### TASK OBJECTIVE
Repeat each record word for word. Leave nothing out.

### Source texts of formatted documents
=====

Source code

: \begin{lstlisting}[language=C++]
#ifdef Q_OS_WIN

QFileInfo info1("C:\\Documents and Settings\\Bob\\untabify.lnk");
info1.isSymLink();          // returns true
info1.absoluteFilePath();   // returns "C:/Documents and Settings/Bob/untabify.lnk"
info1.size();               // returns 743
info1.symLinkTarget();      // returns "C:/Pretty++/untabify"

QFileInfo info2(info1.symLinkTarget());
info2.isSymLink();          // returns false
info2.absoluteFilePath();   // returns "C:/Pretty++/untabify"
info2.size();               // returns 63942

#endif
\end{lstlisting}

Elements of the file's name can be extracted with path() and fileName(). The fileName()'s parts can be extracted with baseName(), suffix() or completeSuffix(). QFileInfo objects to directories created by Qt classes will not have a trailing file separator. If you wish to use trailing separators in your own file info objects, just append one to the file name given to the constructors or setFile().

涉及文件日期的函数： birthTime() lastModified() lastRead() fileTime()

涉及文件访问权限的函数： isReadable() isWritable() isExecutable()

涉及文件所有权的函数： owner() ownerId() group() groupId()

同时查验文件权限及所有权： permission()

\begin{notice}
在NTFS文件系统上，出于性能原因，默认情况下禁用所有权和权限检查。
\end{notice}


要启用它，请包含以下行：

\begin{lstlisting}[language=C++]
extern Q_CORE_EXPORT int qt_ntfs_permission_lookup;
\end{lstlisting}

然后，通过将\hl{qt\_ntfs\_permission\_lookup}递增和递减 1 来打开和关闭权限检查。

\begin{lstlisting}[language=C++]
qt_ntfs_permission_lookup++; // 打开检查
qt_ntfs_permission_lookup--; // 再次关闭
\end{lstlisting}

=====

### WRITTEN SOLUTION
Source code

: \begin{lstlisting}[language=C++]
#ifdef Q_OS_WIN

QFileInfo info1("C:\\Documents and Settings\\Bob\\untabify.lnk");
info1.isSymLink();          // returns true
info1.absoluteFilePath();   // returns "C:/Documents and Settings/Bob/untabify.lnk"
info1.size();               // returns 743
info1.symLinkTarget();      // returns "C:/Pretty++/untabify"

QFileInfo info2(info1.symLinkTarget());
info2.isSymLink();          // returns false
info2.absoluteFilePath();   // returns "C:/Pretty++/untabify"
info2.size();               // returns 63942

#endif
\end{lstlisting}

Elements of the file's name can be extracted with path() and fileName(). The fileName()'s parts can be extracted with baseName(), suffix() or completeSuffix(). QFileInfo objects to directories created by Qt classes will not have a trailing file separator. If you wish to use trailing separators in your own file info objects, just append one to the file name given to the constructors or setFile().

涉及文件日期的函数： birthTime() lastModified() lastRead() fileTime()

涉及文件访问权限的函数： isReadable() isWritable() isExecutable()

涉及文件所有权的函数： owner() ownerId() group() groupId()

同时查验文件权限及所有权： permission()

\begin{notice}
在NTFS文件系统上，出于性能原因，默认情况下禁用所有权和权限检查。
\end{notice}


要启用它，请包含以下行：

\begin{lstlisting}[language=C++]
extern Q_CORE_EXPORT int qt_ntfs_permission_lookup;
\end{lstlisting}

然后，通过将\hl{qt\_ntfs\_permission\_lookup}递增和递减 1 来打开和关闭权限检查。

\begin{lstlisting}[language=C++]
qt_ntfs_permission_lookup++; // 打开检查
qt_ntfs_permission_lookup--; // 再次关闭
\end{lstlisting}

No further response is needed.